Recorded information |
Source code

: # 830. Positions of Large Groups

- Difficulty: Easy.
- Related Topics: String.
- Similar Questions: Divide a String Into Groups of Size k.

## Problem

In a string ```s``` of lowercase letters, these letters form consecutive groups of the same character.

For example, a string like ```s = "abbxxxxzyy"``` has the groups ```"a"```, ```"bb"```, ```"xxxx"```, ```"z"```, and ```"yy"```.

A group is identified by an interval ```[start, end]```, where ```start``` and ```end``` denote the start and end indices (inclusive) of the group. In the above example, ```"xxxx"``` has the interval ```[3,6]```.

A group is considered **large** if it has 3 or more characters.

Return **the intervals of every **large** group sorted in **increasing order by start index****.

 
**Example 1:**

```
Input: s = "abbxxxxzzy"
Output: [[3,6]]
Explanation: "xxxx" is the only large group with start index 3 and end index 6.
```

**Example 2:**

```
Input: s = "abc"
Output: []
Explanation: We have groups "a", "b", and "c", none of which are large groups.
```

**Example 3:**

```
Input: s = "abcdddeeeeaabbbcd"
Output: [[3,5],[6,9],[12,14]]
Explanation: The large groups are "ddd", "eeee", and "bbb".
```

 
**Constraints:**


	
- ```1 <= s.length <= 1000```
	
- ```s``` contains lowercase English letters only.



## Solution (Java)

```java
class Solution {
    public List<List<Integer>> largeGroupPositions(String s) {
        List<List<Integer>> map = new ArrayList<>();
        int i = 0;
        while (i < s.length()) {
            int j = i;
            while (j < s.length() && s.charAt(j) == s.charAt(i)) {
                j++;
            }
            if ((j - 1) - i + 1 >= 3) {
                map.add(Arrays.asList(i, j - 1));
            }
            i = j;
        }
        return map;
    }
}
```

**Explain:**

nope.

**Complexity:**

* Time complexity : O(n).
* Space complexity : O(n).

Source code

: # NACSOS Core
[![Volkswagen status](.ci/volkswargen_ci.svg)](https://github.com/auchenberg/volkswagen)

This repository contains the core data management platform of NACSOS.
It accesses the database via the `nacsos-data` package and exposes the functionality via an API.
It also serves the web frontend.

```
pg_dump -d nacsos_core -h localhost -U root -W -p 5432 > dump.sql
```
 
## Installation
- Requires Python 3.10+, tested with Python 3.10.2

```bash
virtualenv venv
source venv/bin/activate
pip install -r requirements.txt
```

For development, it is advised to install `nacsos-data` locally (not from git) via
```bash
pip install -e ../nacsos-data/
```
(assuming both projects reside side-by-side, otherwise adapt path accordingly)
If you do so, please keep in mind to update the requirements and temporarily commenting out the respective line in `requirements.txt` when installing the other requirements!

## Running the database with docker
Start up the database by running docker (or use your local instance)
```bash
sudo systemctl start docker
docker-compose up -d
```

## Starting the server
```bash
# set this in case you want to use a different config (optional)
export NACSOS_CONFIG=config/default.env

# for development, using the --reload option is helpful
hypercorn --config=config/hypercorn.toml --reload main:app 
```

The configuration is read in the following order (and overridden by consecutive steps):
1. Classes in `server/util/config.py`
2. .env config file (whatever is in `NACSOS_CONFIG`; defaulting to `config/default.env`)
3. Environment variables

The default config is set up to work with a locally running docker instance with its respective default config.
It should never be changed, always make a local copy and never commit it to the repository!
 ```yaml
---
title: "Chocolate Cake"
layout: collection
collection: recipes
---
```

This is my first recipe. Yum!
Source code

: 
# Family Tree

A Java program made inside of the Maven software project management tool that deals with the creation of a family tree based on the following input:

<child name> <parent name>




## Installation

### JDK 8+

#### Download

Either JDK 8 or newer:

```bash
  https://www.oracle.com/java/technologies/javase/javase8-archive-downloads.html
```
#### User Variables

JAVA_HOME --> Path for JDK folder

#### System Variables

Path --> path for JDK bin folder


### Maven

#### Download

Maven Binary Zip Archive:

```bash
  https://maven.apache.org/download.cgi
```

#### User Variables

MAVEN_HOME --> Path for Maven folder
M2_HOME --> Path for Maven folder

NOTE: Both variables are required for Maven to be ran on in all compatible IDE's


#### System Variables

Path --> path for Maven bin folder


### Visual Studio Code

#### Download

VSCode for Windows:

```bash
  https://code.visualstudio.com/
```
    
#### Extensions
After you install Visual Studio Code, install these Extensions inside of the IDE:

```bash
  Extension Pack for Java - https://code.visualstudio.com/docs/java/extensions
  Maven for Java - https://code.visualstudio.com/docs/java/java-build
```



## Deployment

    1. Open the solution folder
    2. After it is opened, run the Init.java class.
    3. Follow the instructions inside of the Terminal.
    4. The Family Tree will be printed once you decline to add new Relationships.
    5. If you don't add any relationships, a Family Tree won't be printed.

Task instructions | What is needed is every line from the start of the entries through the line containing "In a string", returned word for word and nothing else.

Response area |
Source code

: # 830. Positions of Large Groups

- Difficulty: Easy.
- Related Topics: String.
- Similar Questions: Divide a String Into Groups of Size k.

## Problem

In a string ```s``` of lowercase letters, these letters form consecutive groups of the same character.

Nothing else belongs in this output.